─── SUPPLIED DATA ───

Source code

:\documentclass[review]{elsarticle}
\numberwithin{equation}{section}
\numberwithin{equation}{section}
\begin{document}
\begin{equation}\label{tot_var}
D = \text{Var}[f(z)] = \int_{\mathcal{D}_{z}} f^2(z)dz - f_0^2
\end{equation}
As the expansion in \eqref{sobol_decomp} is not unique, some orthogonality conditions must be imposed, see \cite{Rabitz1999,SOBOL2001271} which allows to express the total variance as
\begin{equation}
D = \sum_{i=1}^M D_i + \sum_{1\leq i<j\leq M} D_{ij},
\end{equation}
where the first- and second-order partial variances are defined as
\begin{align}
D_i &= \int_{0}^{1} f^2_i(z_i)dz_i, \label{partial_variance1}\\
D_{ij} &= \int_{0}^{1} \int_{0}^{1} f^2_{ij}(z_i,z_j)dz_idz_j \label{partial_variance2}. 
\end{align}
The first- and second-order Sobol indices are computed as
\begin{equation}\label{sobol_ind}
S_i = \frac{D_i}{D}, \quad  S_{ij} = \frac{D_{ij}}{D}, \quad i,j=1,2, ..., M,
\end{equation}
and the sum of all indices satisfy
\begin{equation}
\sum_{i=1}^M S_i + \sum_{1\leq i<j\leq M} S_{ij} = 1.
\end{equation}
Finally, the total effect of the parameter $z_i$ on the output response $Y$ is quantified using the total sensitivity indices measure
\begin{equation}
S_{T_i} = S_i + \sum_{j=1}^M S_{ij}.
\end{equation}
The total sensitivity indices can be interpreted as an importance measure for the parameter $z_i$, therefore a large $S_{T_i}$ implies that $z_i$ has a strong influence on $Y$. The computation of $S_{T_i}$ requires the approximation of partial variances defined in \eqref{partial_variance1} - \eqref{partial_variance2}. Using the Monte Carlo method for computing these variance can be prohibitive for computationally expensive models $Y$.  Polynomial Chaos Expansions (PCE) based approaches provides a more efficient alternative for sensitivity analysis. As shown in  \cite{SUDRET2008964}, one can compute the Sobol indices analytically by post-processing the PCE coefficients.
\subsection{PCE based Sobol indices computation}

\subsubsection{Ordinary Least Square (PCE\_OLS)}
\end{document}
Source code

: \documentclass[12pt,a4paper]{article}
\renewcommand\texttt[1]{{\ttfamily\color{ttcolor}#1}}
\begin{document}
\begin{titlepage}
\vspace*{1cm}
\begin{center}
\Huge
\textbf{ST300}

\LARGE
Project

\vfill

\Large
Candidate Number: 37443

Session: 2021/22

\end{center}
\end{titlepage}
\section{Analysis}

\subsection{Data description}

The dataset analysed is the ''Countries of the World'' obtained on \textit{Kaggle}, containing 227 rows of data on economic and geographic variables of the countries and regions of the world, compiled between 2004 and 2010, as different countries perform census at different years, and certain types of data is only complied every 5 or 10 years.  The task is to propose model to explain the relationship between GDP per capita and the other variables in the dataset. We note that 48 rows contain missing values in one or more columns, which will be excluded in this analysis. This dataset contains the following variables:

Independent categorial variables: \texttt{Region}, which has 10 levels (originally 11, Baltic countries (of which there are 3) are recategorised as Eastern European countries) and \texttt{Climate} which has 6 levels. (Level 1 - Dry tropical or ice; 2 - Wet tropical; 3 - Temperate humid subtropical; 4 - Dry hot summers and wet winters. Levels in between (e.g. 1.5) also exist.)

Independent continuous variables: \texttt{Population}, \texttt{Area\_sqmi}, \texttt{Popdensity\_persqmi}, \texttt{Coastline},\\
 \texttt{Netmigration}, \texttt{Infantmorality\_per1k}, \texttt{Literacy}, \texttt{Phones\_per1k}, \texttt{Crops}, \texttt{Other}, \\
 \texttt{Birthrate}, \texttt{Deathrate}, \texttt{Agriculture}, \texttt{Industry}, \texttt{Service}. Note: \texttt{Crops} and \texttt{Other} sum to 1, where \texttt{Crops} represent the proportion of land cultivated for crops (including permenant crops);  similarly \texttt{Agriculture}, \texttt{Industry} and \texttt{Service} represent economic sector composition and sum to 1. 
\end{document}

───

* YOUR TASK *
Every line from the data above that contains "eqref" must appear in the answer.

* EXERCISE OUTPUT *
As the expansion in \eqref{sobol_decomp} is not unique, some orthogonality conditions must be imposed, see \cite{Rabitz1999,SOBOL2001271} which allows to express the total variance as
The total sensitivity indices can be interpreted as an importance measure for the parameter $z_i$, therefore a large $S_{T_i}$ implies that $z_i$ has a strong influence on $Y$. The computation of $S_{T_i}$ requires the approximation of partial variances defined in \eqref{partial_variance1} - \eqref{partial_variance2}. Using the Monte Carlo method for computing these variance can be prohibitive for computationally expensive models $Y$.  Polynomial Chaos Expansions (PCE) based approaches provides a more efficient alternative for sensitivity analysis. As shown in  \cite{SUDRET2008964}, one can compute the Sobol indices analytically by post-processing the PCE coefficients.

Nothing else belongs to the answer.